WHAT IS NEEDED: Count all lines holding "none" in the data below and say the number, nothing more.

Rendered images with source text:
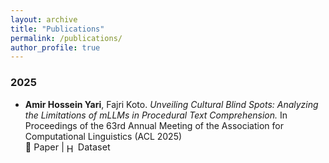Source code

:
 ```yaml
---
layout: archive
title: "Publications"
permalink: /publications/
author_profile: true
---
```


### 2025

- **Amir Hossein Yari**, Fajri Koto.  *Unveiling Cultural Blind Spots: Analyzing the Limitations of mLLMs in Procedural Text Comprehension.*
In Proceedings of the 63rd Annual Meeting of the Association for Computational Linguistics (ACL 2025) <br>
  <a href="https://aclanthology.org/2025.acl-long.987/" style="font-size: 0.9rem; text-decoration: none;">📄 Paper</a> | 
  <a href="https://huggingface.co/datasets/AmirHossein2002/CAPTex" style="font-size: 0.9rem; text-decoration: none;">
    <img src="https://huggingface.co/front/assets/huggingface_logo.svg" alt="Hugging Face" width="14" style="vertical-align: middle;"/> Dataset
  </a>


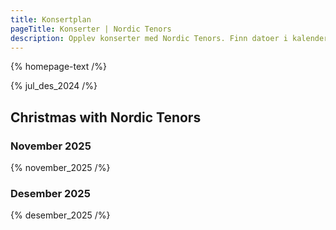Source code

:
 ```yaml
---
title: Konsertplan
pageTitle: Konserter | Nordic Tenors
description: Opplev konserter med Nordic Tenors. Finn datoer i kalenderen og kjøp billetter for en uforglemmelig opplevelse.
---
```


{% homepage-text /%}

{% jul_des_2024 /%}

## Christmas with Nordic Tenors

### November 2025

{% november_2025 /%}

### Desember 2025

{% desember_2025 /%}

==

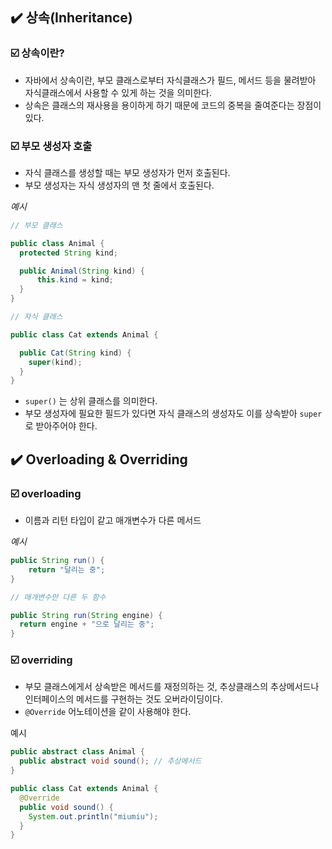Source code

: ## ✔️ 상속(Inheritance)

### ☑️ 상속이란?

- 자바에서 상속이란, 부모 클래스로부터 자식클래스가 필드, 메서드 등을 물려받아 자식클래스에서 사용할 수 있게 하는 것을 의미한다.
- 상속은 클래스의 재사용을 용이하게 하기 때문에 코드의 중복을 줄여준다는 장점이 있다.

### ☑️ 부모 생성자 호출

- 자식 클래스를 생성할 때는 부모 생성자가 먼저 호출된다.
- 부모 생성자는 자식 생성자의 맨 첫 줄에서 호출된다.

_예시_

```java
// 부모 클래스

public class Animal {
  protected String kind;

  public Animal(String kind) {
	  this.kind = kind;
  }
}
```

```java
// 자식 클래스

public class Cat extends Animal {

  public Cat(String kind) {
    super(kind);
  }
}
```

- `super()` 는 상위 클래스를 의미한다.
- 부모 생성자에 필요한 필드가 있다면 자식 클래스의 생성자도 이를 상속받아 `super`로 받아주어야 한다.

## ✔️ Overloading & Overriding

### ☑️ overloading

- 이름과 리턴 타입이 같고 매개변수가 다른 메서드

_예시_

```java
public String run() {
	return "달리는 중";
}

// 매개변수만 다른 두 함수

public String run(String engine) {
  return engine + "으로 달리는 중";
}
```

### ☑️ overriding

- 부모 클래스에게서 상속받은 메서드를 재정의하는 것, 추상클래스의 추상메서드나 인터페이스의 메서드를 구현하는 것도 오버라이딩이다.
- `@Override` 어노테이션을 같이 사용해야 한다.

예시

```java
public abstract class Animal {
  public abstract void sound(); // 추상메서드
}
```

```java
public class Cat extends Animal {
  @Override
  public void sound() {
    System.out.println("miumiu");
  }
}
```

RESPONSE AREA: 2